**Problem**
Work out the number of lines in the records that include the word "fill"; reply with that number alone.

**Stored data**
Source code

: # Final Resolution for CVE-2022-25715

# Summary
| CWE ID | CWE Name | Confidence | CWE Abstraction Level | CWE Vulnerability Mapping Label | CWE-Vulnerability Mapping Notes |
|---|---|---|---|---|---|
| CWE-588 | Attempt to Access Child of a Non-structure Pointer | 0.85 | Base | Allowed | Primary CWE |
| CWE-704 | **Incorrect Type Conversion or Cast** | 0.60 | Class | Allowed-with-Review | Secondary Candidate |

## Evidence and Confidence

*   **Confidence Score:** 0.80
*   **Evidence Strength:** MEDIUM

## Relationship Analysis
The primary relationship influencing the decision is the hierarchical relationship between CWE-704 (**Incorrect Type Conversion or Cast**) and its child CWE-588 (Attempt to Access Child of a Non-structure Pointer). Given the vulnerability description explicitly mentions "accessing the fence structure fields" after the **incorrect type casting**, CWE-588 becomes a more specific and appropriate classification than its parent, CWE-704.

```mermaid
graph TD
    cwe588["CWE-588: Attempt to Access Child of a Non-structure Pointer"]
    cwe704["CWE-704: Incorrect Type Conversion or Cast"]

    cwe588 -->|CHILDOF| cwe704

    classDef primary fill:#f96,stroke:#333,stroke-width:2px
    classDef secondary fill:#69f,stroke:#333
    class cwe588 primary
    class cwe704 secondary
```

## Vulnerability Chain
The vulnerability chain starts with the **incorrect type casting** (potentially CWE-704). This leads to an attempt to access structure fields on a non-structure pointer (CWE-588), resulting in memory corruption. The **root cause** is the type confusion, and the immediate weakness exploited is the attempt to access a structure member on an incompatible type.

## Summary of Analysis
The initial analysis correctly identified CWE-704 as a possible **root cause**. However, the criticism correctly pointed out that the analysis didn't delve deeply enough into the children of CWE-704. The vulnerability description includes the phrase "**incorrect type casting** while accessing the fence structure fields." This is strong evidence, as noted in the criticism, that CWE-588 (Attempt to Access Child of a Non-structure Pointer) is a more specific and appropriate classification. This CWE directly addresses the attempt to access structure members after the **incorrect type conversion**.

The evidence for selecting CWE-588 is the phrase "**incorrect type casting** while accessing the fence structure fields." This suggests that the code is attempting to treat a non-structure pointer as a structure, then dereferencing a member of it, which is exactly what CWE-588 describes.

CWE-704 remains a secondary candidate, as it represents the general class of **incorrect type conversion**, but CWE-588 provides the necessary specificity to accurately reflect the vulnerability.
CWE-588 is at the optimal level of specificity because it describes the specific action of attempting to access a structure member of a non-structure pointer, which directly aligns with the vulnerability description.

**Result**
2